Commutation of bosonic operators on finite Hilbert space

Question

I'm checking this article of R. Somma

https://arxiv.org/abs/quant-ph/0512209

I understand the common commutation relations for creationd and annihilation operators, given by: $$[b_i, b_j^\dagger]|n_1 n_2\dots n_N\rangle = b_ib_j^\dagger|n_1 n_2\dots n_N\rangle-b_j^\dagger b_i|n_1 n_2\dots n_N\rangle\\ = \sqrt{n_i(n_j+1)}|n_1\dots n_i-1\ n_j+1\dots n_N\rangle\\ -\sqrt{n_i(n_j+1)}|n_1\dots n_i-1\ n_j+1\dots n_N\rangle=0$$ My question is about equation (2.57) on page 32. They restrict the Fock space to contain at most $N_P$ bosons per site, and then they affirm that the following relations hold: $$\left[\bar{b}_{i}, \bar{b}_{j}\right]=0,\left[\bar{b}_{i}, \bar{b}_{j}^{\dagger}\right]=\delta_{i j}\left[1-\frac{N_{P}+1}{N_{P} !}\left(\bar{b}_{i}^{\dagger}\right)^{N_{P}}\left(\bar{b}_{i}\right)^{N_{P}}\right]$$ Where does that come from?
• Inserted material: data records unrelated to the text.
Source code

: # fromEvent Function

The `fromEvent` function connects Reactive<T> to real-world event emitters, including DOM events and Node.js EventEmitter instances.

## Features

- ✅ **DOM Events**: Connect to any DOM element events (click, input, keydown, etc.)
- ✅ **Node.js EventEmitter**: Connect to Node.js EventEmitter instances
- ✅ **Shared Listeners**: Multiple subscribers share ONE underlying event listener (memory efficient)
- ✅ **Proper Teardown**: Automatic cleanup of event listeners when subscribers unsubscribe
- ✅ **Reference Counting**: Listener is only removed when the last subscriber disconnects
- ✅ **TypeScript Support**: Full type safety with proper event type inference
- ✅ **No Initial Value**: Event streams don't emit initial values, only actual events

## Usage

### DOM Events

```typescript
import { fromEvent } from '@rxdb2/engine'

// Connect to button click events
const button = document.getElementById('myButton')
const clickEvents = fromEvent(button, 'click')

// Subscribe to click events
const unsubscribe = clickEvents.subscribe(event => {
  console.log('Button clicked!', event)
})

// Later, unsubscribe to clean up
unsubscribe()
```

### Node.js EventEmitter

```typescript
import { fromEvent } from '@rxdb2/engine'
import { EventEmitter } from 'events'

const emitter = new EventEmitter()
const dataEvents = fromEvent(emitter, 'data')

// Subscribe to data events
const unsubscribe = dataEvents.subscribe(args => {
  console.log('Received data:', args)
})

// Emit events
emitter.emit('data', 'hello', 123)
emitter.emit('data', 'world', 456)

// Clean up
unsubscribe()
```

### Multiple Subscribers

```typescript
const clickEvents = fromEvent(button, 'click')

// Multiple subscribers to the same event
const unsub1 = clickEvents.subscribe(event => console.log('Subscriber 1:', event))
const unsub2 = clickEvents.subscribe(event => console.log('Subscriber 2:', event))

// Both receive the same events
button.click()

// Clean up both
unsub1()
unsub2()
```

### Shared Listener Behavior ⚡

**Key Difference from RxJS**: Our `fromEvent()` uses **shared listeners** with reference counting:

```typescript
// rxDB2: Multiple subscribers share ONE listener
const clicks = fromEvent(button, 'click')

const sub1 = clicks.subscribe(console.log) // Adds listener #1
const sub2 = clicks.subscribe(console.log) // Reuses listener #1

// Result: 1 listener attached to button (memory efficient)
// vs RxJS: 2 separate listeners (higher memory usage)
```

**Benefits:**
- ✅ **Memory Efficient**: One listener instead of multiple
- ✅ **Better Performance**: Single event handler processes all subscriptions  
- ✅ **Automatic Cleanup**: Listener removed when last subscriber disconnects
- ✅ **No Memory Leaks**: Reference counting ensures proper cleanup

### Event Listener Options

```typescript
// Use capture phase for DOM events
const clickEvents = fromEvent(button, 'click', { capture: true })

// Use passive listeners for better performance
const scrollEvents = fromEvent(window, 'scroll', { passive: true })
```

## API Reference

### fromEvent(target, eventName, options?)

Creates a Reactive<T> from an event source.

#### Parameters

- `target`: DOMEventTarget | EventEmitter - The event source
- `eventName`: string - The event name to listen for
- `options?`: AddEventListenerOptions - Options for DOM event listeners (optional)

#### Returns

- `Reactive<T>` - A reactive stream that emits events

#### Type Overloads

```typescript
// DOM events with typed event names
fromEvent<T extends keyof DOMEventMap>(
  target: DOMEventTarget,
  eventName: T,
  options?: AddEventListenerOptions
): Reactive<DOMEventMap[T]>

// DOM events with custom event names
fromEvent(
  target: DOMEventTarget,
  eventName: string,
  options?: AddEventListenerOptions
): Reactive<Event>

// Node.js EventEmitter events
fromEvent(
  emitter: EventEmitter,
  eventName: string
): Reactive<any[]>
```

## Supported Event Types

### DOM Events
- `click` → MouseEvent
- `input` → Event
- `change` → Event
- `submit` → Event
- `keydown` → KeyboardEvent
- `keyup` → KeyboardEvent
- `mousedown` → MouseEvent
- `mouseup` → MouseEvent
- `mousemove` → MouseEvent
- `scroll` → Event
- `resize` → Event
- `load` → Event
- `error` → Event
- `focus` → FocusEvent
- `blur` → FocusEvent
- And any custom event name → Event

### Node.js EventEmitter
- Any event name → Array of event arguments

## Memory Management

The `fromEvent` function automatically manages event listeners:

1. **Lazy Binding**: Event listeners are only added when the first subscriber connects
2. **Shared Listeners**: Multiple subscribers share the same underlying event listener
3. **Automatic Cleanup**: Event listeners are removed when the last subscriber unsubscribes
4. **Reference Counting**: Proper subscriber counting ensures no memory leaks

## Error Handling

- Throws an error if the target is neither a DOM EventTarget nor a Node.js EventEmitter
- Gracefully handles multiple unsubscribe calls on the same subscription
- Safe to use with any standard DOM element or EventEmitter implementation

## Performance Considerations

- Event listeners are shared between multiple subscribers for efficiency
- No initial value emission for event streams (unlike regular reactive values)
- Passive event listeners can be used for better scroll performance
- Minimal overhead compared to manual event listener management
I started considering the general Fock state $|n_1 n_2\dots n_N\rangle=\prod_{k=1}^{N}\frac{1}{\sqrt{n_k!}}{b_k^\dagger}^{n_k}|0\rangle$ and trying to compute the commutaor expression but obtained nothing useful. Can anyone help me?

Answer 1

You can start with the exact matrix expression for the ladder operators, which we use for numerics, $$b^\dagger = \sum_{i=1}^N \sqrt{i} \mid i \rangle \langle i -1 \mid \quad b = \sum_{i=1}^N \sqrt{i} \mid i - 1 \rangle \langle i \mid,$$ where you will find that these two commute to $1$ for any state other than the final state $\mid N \rangle$, for which they yield $[b,b^\dagger]\mid N\rangle = -N \mid N \rangle$. The main point is that the second term is a kronecker delta function $$\delta_{\hat{n},N} = \frac{(b^\dagger)^N b^N}{N!}$$ because the ladder operators will destroy any state other than the highest allowed state, which is $\mid N \rangle$. In order to prove these things analytically it might help to know the following identity $$(b^\dagger)^m b^m \mid n \rangle = \frac{n!}{(n-m)!} \mid n \rangle, $$ and to remember that $(b^\dagger)^{N+1} = b^{N+1} = 0$.